> _WHAT TO WORK ON_
Scan the material below and copy every line holding the word "textbf".
** DATA EXTRACT follows **
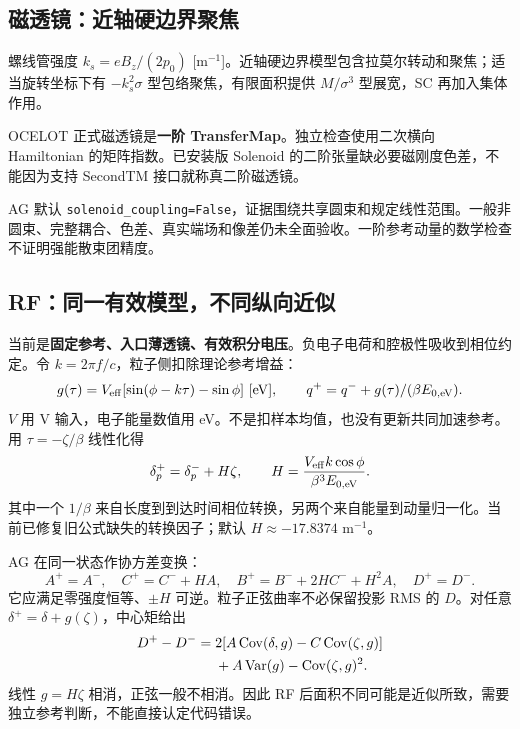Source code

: \subsection{磁透镜：近轴硬边界聚焦}
螺线管强度 $k_s=eB_z/(2p_0)$ [m$^{-1}$]。近轴硬边界模型包含拉莫尔转动和聚焦；适当旋转坐标下有 $-k_s^2\sigma$ 型包络聚焦，有限面积提供 $M/\sigma^3$ 型展宽，SC 再加入集体作用。

OCELOT 正式磁透镜是\textbf{一阶 TransferMap}。独立检查使用二次横向 Hamiltonian 的矩阵指数。已安装版 Solenoid 的二阶张量缺必要磁刚度色差，不能因为支持 SecondTM 接口就称真二阶磁透镜。

AG 默认 \texttt{solenoid\_coupling=False}，证据围绕共享圆束和规定线性范围。一般非圆束、完整耦合、色差、真实端场和像差仍未全面验收。一阶参考动量的数学检查不证明强能散束团精度。

\subsection{RF：同一有效模型，不同纵向近似}
当前是\textbf{固定参考、入口薄透镜、有效积分电压}。负电子电荷和腔极性吸收到相位约定。令 $k=2\pi f/c$，粒子侧扣除理论参考增益：
\begin{equation}
 g(\tau)=V_{\rm eff}[\sin(\phi-k\tau)-\sin\phi]\ [\mathrm{eV}],\qquad
 q^+=q^-+g(\tau)/(\beta E_{0,\mathrm{eV}}).
 \label{eq:rfsine}
\end{equation}
$V$ 用 V 输入，电子能量数值用 eV。不是扣样本均值，也没有更新共同加速参考。用 $\tau=-\zeta/\beta$ 线性化得
\begin{equation}
 \delta_p^+=\delta_p^-+H\zeta,\qquad
 H=\frac{V_{\rm eff}k\cos\phi}{\beta^3 E_{0,\mathrm{eV}}}.
 \label{eq:rfh}
\end{equation}
其中一个 $1/\beta$ 来自长度到到达时间相位转换，另两个来自能量到动量归一化。当前已修复旧公式缺失的转换因子；默认 $H\approx-17.8374$ m$^{-1}$。

AG 在同一状态作协方差变换：
\begin{equation}
 A^+=A^-,\quad C^+=C^-+HA,\quad
 B^+=B^-+2HC^-+H^2A,\quad D^+=D^-.
 \label{eq:rfcov}
\end{equation}
它应满足零强度恒等、$\pm H$ 可逆。粒子正弦曲率不必保留投影 RMS 的 $D$。对任意 $\delta^+=\delta+g(\zeta)$，中心矩给出
\begin{align}
 D^+-D^-={}&2[A\operatorname{Cov}(\delta,g)-C\operatorname{Cov}(\zeta,g)]\notag\\
 &+A\operatorname{Var}(g)-\operatorname{Cov}(\zeta,g)^2.
 \label{eq:nonlinearkick}
\end{align}
线性 $g=H\zeta$ 相消，正弦一般不相消。因此 RF 后面积不同可能是近似所致，需要独立参考判断，不能直接认定代码错误。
** End of DATA EXTRACT **
> _RESPONSE TO THIS TASK_
OCELOT 正式磁透镜是\textbf{一阶 TransferMap}。独立检查使用二次横向 Hamiltonian 的矩阵指数。已安装版 Solenoid 的二阶张量缺必要磁刚度色差，不能因为支持 SecondTM 接口就称真二阶磁透镜。
当前是\textbf{固定参考、入口薄透镜、有效积分电压}。负电子电荷和腔极性吸收到相位约定。令 $k=2\pi f/c$，粒子侧扣除理论参考增益：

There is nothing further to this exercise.